(Extracted records)
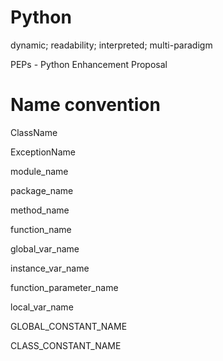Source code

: # Python
dynamic; readability; interpreted; multi-paradigm

PEPs - Python Enhancement Proposal


# Name convention

ClassName

ExceptionName

module_name

package_name

method_name

function_name

global_var_name

instance_var_name

function_parameter_name

local_var_name

GLOBAL_CONSTANT_NAME

CLASS_CONSTANT_NAME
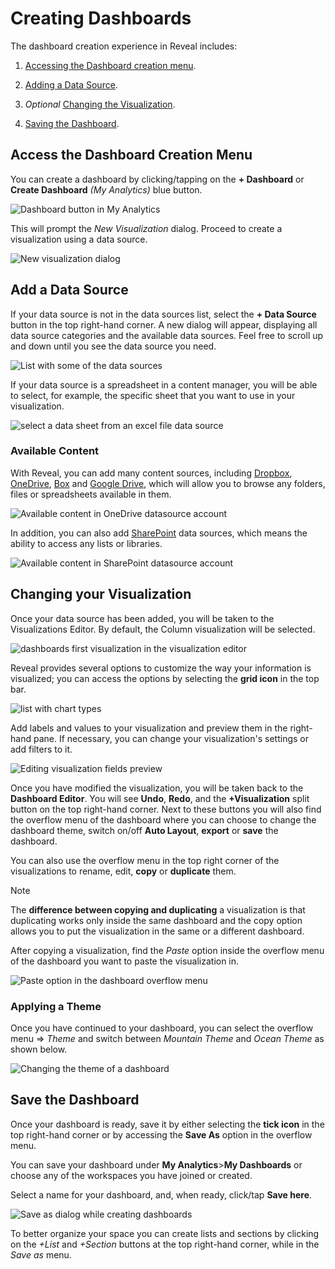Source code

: # Creating Dashboards

The dashboard creation experience in Reveal includes:

1.  [Accessing the Dashboard creation menu](#access-dashboard-creation-menu).

2.  [Adding a Data Source](#add-data-source).

3.  *Optional* [Changing the Visualization](#modify-visualization).

4.  [Saving the Dashboard](#save-dashboard).

<a name='access-dashboard-creation-menu'></a>
## Access the Dashboard Creation Menu

You can create a dashboard by clicking/tapping on the **+ Dashboard** or **Create Dashboard** *(My Analytics)* blue button.

   <img src="images/creating-a-dashboard.png" alt="Dashboard button in My Analytics" class="responsive-img"/>

This will prompt the *New Visualization* dialog. Proceed to create a visualization using a data source.

<img src="images/new-visualization-dialog-dashboard.png" alt="New visualization dialog" class="responsive-img"/>

<a name='add-data-source'></a>
## Add a Data Source

If your data source is not in the data sources list, select
the **+ Data Source** button in the top right-hand corner. A new dialog will appear, displaying all data source categories and the available data sources. Feel free to scroll up and down until you see the data source you need.

<img src="images/dashboard-select-your-data-source.png" alt="List with some of the data sources" class="responsive-img"/>

If your data source is a spreadsheet in a content manager, you will be able to select, for example, the specific sheet that you want to use in your visualization.

<img src="images/dashboards-select-data-sheet.png" alt="select a data sheet from an excel file data source" class="responsive-img"/>

### Available Content

With Reveal, you can add many content sources, including
[Dropbox](~/en/datasources/supported-data-sources/Dropbox.md), [OneDrive](~/en/datasources/supported-data-sources/OneDrive.md), [Box](~/en/datasources/supported-data-sources/Box.md) and [Google Drive](~/en/datasources/supported-data-sources/Google-Drive.md), which will allow you to browse any folders, files
or spreadsheets available in them.

<img src="images/dashboards-onedrive-available-content.png" alt="Available content in OneDrive datasource account" class="responsive-img"/>

In addition, you can also add [SharePoint](~/en/datasources/supported-data-sources/SharePoint.md) data sources,
which means the ability to access any lists or libraries.

<img src="images/dashboards-sharepoint-list.png" alt="Available content in SharePoint datasource account" class="responsive-img"/>

<a name='modify-visualization'></a>
## Changing your Visualization

Once your data source has been added, you will be taken to the Visualizations Editor. By default, the Column visualization will be selected.

<img src="images/creating-dashboards-sample-data.png" alt="dashboards first visualization in the visualization editor" class="responsive-img"/>

Reveal provides several options to customize the way your information is visualized; you can access the options by selecting the **grid icon** in the top bar.

<img src="images/creating-dashboards-chart-types.png" alt="list with chart types" class="responsive-img"/>

Add labels and values to your visualization and preview them in the right-hand pane. If necessary, you can change your visualization's settings or add filters to it.

<img src="images/visualization-fields-preview.png" alt="Editing visualization fields preview" class="responsive-img"/>

Once you have modified the visualization, you will be taken back to the **Dashboard Editor**. You will see **Undo**, **Redo**, and the **+Visualization** split button on the top right-hand corner. Next to these buttons you will also find the overflow menu of the dashboard where you can choose to change the dashboard theme, switch on/off **Auto Layout**, **export** or **save** the dashboard.

You can also use the overflow menu in the top right corner of the visualizations to rename, edit, **copy** or **duplicate** them.

>[!NOTE]
>The **difference between copying and duplicating** a visualization is that duplicating works only inside the same dashboard and the copy option allows you to put the visualization in the same or a different dashboard.

After copying a visualization, find the *Paste* option inside the overflow menu of the dashboard you want to paste the visualization in.

<img src="images/paste-option-creating-dashboards.png" alt="Paste option in the dashboard overflow menu" class="responsive-img"/>


### Applying a Theme

Once you have continued to your dashboard, you can select the overflow menu ⇒ *Theme* and switch between *Mountain Theme* and *Ocean Theme* as shown below.

<img src="images/dashboard-themes.png" alt="Changing the theme of a dashboard" class="responsive-img"/>

<a name='save-dashboard'></a>
## Save the Dashboard

Once your dashboard is ready, save it by either selecting the **tick icon** in the top right-hand corner or by accessing the **Save As** option in the overflow menu.

You can save your dashboard under **My Analytics**>**My Dashboards** or choose any of the workspaces you have joined or created.

Select a name for your dashboard, and, when ready, click/tap **Save here**.

<img src="images/dashboard-save-as-dialog.png" alt="Save as dialog while creating dashboards" class="responsive-img"/>

To better organize your space you can create lists and sections by clicking on the *+List* and *+Section* buttons at the top right-hand corner, while in the *Save as* menu.
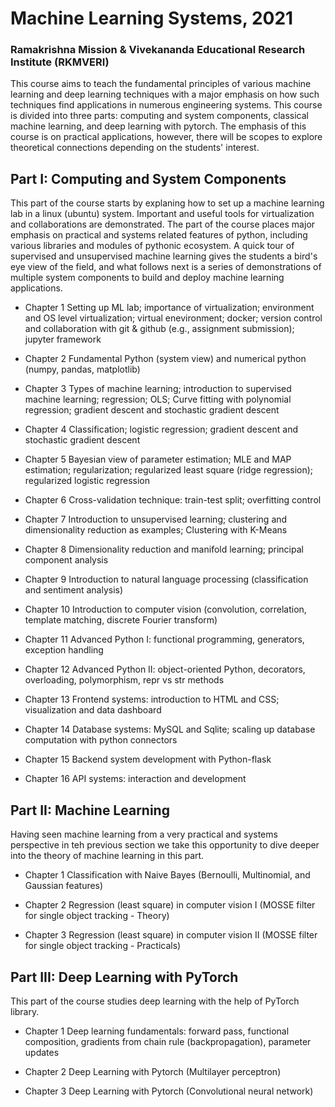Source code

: 

# Machine Learning Systems, 2021
### Ramakrishna Mission & Vivekananda Educational Research Institute (RKMVERI)

This course aims to teach the fundamental principles of various machine learning and deep learning techniques with a major emphasis on how such techniques find applications in numerous engineering systems. This course 
is divided into three parts: computing and system components, classical machine learning, and deep learning with pytorch. The emphasis of this course is on practical applications, however, there will be scopes to explore theoretical connections depending on the students' interest. 

## Part I: Computing and System Components

This part of the course starts by explaning how to set up a machine learning lab in a linux (ubuntu) system. Important and useful tools for virtualization and collaborations are demonstrated. The part of the course places major emphasis on practical and systems related features of python, including various libraries and modules of pythonic ecosystem. A quick tour of supervised and unsupervised machine learning gives the students a bird's eye view of the field, and what follows next is a series of demonstrations of multiple system components to build and deploy machine learning applications. 

* Chapter 1 Setting up ML lab; importance of virtualization; environment and OS level virtualization; virtual enevironment; docker; version control and collaboration with git & github (e.g., assignment submission); jupyter framework

* Chapter 2 Fundamental Python (system view) and numerical python (numpy, pandas, matplotlib)

* Chapter 3 Types of machine learning; introduction to supervised machine learning; regression; OLS; Curve fitting with polynomial regression; gradient descent and stochastic gradient descent

* Chapter 4 Classification; logistic regression; gradient descent and stochastic gradient descent

* Chapter 5 Bayesian view of parameter estimation; MLE and MAP estimation; regularization; regularized least square (ridge regression); regularized logistic regression

* Chapter 6 Cross-validation technique: train-test split; overfitting control

* Chapter 7 Introduction to unsupervised learning; clustering and dimensionality reduction as examples; Clustering with K-Means

* Chapter 8 Dimensionality reduction and manifold learning; principal component analysis

* Chapter 9 Introduction to natural language processing (classification and sentiment analysis)

* Chapter 10 Introduction to computer vision (convolution, correlation, template matching, discrete Fourier transform)

* Chapter 11 Advanced Python I: functional programming, generators, exception handling

* Chapter 12 Advanced Python II: object-oriented Python, decorators, overloading, polymorphism, repr vs str methods

* Chapter 13 Frontend systems: introduction to HTML and CSS; visualization and data dashboard

* Chapter 14 Database systems: MySQL and Sqlite; scaling up database computation with python connectors

* Chapter 15 Backend system development with Python-flask

* Chapter 16 API systems: interaction and development 


## Part II: Machine Learning 
Having seen machine learning from a very practical and systems perspective in teh previous section we take this opportunity to dive deeper into the theory of machine learning in this part.   

* Chapter 1 Classification with Naive Bayes (Bernoulli, Multinomial, and Gaussian features)

* Chapter 2 Regression (least square) in computer vision I (MOSSE filter for single object tracking  - Theory)

* Chapter 3 Regression (least square) in computer vision II (MOSSE filter for single object tracking - Practicals)


## Part III: Deep Learning with PyTorch
This part of the course studies deep learning with the help of PyTorch library.  

* Chapter 1 Deep learning fundamentals: forward pass, functional composition, gradients from chain rule (backpropagation), parameter updates

* Chapter 2 Deep Learning with Pytorch (Multilayer perceptron) 

* Chapter 3 Deep Learning with Pytorch (Convolutional neural network)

* **PROBLEM STATEMENT**
Tally the lines of the data that contain the string "square" and report the total alone.

* **RESULT OF THIS TASK**
3